Could you find every line in the entries below that holds the word "production" and copy it?

----------

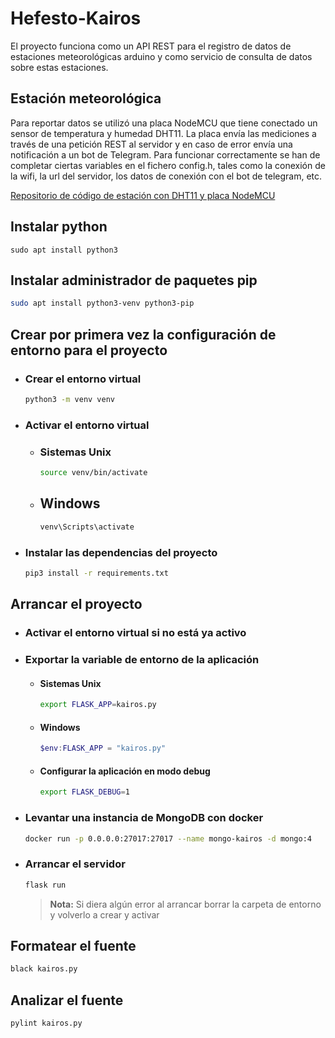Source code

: # Hefesto-Kairos

El proyecto funciona como un API REST para el registro de datos de estaciones meteorológicas arduino y como servicio de consulta de datos sobre estas estaciones.

## Estación meteorológica

Para reportar datos se utilizó una placa NodeMCU que tiene conectado un sensor de temperatura y humedad DHT11. La placa envía las mediciones a través de una petición REST al servidor y en caso de error envía una notificación a un bot de Telegram.
Para funcionar correctamente se han de completar ciertas variables en el fichero config.h, tales como la conexión de la wifi, la url del servidor, los datos de conexión con el bot de telegram, etc.

[Repositorio de código de estación con DHT11 y placa NodeMCU](https://github.com/arensis/arduino/tree/kairos/NodeMCU/KAIROS_STATION_DHT11_SENSOR/API_CLIENT_JSON_DS18B20_TEMP_SENSOR)

## Instalar python

  ```console
  sudo apt install python3
  ```

## Instalar administrador de paquetes pip

  ```bash
  sudo apt install python3-venv python3-pip
  ```


## Crear por primera vez la configuración de entorno para el proyecto

- ### Crear el entorno virtual

  ```bash
  python3 -m venv venv
  ```

- ### Activar el entorno virtual

  - ### Sistemas Unix

    ```bash
    source venv/bin/activate
    ```

  - ## Windows

    ```powershell
    venv\Scripts\activate
    ```

- ### Instalar las dependencias del proyecto

    ```bash
    pip3 install -r requirements.txt
    ```

## Arrancar el proyecto

- ### Activar el entorno virtual si no está ya activo

- ### Exportar la variable de entorno de la aplicación

  - #### Sistemas Unix

    ```bash
    export FLASK_APP=kairos.py
    ```

  - #### Windows

    ```powershell
    $env:FLASK_APP = "kairos.py"
    ```

  - #### Configurar la aplicación en modo debug

    ```bash
    export FLASK_DEBUG=1
    ```

- ### Levantar una instancia de MongoDB con docker

  ```bash
  docker run -p 0.0.0.0:27017:27017 --name mongo-kairos -d mongo:4
  ```

- ### Arrancar el servidor

  ```bash
  flask run
  ```
  > **Nota:** Si diera algún error al arrancar borrar la carpeta de entorno y volverlo a crear y activar

## Formatear el fuente

  ```bash
  black kairos.py
  ```

## Analizar el fuente

  ```bash
  pylint kairos.py
  ```
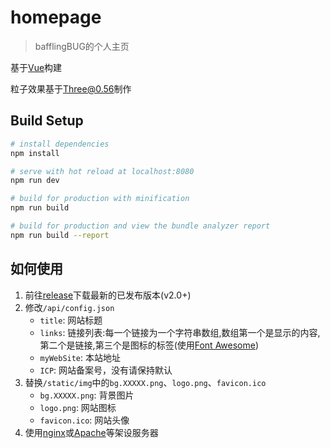 # homepage

> bafflingBUG的个人主页

基于[Vue](https://vuejs.org/)构建

粒子效果基于[Three@0.56](https://threejs.org/)制作

## Build Setup

``` bash
# install dependencies
npm install

# serve with hot reload at localhost:8080
npm run dev

# build for production with minification
npm run build

# build for production and view the bundle analyzer report
npm run build --report
```

## 如何使用
1. 前往[release](https://github.com/bafflingbug/homepage/releases)下载最新的已发布版本(v2.0+)
2. 修改`/api/config.json`
    - `title`: 网站标题
    - `links`: 链接列表:每一个链接为一个字符串数组,数组第一个是显示的内容,第二个是链接,第三个是图标的标签(使用[Font Awesome](http://fontawesome.io/))
    - `myWebSite`: 本站地址
    - `ICP`: 网站备案号，没有请保持默认
3. 替换`/static/img`中的`bg.XXXXX.png`、`logo.png`、`favicon.ico`
    - `bg.XXXXX.png`: 背景图片
    - `logo.png`: 网站图标
    - `favicon.ico`: 网站头像
4. 使用[nginx](http://nginx.org/)或[Apache](http://httpd.apache.org/)等架设服务器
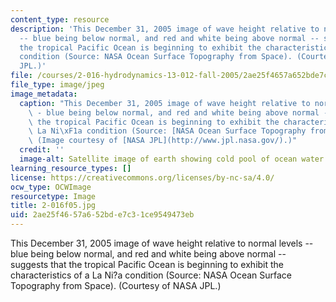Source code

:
 ```yaml
---
content_type: resource
description: 'This December 31, 2005 image of wave height relative to normal levels
  -- blue being below normal, and red and white being above normal -- suggests that
  the tropical Pacific Ocean is beginning to exhibit the characteristics of a La Ni?a
  condition (Source: NASA Ocean Surface Topography from Space). (Courtesy of NASA
  JPL.)'
file: /courses/2-016-hydrodynamics-13-012-fall-2005/2ae25f4657a652bde7c31ce9549473eb_2-016f05.jpg
file_type: image/jpeg
image_metadata:
  caption: "This December 31, 2005 image of wave height relative to normal levels\
    \ - blue being below normal, and red and white being above normal - suggests that\
    \ the tropical Pacific Ocean is beginning to exhibit the characteristics of a\
    \ La Ni\xF1a condition (Source: [NASA Ocean Surface Topography from Space](http://topex-www.jpl.nasa.gov/index.html)).\
    \ (Image courtesy of [NASA JPL](http://www.jpl.nasa.gov/).)"
  credit: ''
  image-alt: Satellite image of earth showing cold pool of ocean water.
learning_resource_types: []
license: https://creativecommons.org/licenses/by-nc-sa/4.0/
ocw_type: OCWImage
resourcetype: Image
title: 2-016f05.jpg
uid: 2ae25f46-57a6-52bd-e7c3-1ce9549473eb
---
```

This December 31, 2005 image of wave height relative to normal levels -- blue being below normal, and red and white being above normal -- suggests that the tropical Pacific Ocean is beginning to exhibit the characteristics of a La Ni?a condition (Source: NASA Ocean Surface Topography from Space). (Courtesy of NASA JPL.)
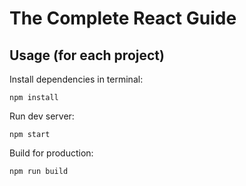 # The Complete React Guide

## Usage (for each project)
Install dependencies in terminal:
```
npm install
```
Run dev server:
```
npm start
```
Build for production:
```
npm run build
```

----------

- Solution for this task -
# build for production with minification
# build for production and view the bundle analyzer report
Build for production:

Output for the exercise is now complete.